WHAT THIS TASK INVOLVES: Starting with the line that contains "(o *SnapshotsResourceInner) GetDurableId()" and stopping after the line that contains "# STREAM (ChemBio): A", return each line below exactly as written, with no others.

SUPPLIED RECORDS:

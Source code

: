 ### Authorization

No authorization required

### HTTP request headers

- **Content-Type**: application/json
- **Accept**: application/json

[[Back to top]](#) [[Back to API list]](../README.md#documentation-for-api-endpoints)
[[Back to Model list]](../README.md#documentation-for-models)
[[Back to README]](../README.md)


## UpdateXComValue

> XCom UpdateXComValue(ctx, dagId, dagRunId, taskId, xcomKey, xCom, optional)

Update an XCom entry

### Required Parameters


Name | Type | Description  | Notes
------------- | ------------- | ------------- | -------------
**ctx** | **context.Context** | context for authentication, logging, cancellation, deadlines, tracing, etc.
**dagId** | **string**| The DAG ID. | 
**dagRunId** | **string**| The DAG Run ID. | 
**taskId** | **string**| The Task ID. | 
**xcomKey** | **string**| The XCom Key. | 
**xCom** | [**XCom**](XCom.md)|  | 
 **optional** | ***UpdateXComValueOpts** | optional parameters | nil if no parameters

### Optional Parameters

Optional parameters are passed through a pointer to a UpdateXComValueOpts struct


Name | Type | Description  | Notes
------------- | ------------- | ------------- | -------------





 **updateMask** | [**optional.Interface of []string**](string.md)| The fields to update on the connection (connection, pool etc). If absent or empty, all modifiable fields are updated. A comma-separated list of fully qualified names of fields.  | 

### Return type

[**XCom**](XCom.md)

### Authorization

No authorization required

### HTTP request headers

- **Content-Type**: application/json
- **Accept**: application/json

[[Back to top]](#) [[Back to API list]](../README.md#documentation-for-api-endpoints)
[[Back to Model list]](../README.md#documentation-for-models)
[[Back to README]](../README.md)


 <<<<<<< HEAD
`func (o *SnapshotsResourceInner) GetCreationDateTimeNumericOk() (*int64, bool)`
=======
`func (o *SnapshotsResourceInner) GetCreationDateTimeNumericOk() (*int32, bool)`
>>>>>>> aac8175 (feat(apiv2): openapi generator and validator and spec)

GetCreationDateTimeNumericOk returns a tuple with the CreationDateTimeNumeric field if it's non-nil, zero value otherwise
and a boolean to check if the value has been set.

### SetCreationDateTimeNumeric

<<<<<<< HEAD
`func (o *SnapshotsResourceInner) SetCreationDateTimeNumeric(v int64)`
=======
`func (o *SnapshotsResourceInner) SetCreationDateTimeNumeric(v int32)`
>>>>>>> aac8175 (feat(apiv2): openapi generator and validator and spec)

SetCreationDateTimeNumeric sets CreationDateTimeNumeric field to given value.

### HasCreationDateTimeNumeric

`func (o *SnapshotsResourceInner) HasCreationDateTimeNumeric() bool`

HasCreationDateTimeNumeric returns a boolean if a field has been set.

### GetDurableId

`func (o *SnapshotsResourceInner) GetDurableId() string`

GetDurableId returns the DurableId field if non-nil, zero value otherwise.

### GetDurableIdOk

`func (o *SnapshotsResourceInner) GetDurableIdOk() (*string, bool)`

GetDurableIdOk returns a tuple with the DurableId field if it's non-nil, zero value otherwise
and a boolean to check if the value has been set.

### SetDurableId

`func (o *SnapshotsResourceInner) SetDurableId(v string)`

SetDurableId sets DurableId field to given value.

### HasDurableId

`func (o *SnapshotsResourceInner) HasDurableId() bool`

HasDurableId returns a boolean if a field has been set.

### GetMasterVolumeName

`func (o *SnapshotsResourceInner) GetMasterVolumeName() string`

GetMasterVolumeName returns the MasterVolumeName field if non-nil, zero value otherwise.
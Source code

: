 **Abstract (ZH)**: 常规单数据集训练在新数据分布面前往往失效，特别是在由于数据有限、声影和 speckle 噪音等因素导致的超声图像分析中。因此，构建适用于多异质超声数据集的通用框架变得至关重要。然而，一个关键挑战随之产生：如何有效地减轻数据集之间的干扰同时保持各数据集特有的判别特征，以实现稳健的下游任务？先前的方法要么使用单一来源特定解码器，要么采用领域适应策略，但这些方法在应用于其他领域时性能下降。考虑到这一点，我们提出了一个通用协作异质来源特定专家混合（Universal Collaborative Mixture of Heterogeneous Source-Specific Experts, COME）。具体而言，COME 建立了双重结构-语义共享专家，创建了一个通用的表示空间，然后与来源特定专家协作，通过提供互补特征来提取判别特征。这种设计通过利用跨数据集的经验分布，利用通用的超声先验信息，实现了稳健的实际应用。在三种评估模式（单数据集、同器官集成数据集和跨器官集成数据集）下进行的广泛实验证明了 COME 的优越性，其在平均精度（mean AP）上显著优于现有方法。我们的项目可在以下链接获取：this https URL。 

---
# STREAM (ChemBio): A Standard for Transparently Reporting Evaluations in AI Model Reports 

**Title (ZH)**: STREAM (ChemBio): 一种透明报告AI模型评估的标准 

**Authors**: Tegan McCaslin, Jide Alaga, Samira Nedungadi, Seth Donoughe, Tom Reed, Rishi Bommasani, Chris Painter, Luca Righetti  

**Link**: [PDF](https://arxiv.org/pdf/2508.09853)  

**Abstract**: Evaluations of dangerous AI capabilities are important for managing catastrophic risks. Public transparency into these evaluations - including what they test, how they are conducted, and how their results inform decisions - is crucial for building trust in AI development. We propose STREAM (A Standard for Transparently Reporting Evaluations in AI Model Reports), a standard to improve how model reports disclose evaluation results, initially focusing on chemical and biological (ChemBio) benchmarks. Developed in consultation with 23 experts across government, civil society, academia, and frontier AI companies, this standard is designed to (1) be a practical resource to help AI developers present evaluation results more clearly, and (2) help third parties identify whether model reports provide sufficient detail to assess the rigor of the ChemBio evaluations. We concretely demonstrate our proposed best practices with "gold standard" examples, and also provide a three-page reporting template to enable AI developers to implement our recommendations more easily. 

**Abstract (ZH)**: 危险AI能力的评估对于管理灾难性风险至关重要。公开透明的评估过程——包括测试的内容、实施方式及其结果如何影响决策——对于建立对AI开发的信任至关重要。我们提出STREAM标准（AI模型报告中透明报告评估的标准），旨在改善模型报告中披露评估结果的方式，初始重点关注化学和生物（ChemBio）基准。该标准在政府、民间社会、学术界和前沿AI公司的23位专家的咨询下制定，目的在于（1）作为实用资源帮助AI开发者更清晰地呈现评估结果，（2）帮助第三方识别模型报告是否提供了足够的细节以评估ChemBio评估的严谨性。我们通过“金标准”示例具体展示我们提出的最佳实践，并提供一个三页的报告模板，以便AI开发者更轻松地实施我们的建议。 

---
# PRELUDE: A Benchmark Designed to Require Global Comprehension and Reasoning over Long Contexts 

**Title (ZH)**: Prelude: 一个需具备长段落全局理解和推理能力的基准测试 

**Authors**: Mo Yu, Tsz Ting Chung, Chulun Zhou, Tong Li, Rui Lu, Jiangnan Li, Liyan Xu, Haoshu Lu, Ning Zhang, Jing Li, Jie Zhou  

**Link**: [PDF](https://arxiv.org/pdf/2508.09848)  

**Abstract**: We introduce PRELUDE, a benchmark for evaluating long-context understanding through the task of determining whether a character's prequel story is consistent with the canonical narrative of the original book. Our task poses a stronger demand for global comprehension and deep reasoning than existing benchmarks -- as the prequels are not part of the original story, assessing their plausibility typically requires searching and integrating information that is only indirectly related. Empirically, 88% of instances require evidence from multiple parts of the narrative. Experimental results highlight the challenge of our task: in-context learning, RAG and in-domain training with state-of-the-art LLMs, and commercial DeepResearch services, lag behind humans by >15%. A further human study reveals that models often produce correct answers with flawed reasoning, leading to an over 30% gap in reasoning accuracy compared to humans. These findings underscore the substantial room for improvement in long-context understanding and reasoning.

EXERCISE OUTPUT:
`func (o *SnapshotsResourceInner) GetDurableId() string`

GetDurableId returns the DurableId field if non-nil, zero value otherwise.

### GetDurableIdOk

`func (o *SnapshotsResourceInner) GetDurableIdOk() (*string, bool)`

GetDurableIdOk returns a tuple with the DurableId field if it's non-nil, zero value otherwise
and a boolean to check if the value has been set.

### SetDurableId

`func (o *SnapshotsResourceInner) SetDurableId(v string)`

SetDurableId sets DurableId field to given value.

### HasDurableId

`func (o *SnapshotsResourceInner) HasDurableId() bool`

HasDurableId returns a boolean if a field has been set.

### GetMasterVolumeName

`func (o *SnapshotsResourceInner) GetMasterVolumeName() string`

GetMasterVolumeName returns the MasterVolumeName field if non-nil, zero value otherwise.
Source code

: **Abstract (ZH)**: 常规单数据集训练在新数据分布面前往往失效，特别是在由于数据有限、声影和 speckle 噪音等因素导致的超声图像分析中。因此，构建适用于多异质超声数据集的通用框架变得至关重要。然而，一个关键挑战随之产生：如何有效地减轻数据集之间的干扰同时保持各数据集特有的判别特征，以实现稳健的下游任务？先前的方法要么使用单一来源特定解码器，要么采用领域适应策略，但这些方法在应用于其他领域时性能下降。考虑到这一点，我们提出了一个通用协作异质来源特定专家混合（Universal Collaborative Mixture of Heterogeneous Source-Specific Experts, COME）。具体而言，COME 建立了双重结构-语义共享专家，创建了一个通用的表示空间，然后与来源特定专家协作，通过提供互补特征来提取判别特征。这种设计通过利用跨数据集的经验分布，利用通用的超声先验信息，实现了稳健的实际应用。在三种评估模式（单数据集、同器官集成数据集和跨器官集成数据集）下进行的广泛实验证明了 COME 的优越性，其在平均精度（mean AP）上显著优于现有方法。我们的项目可在以下链接获取：this https URL。 

---
# STREAM (ChemBio): A Standard for Transparently Reporting Evaluations in AI Model Reports 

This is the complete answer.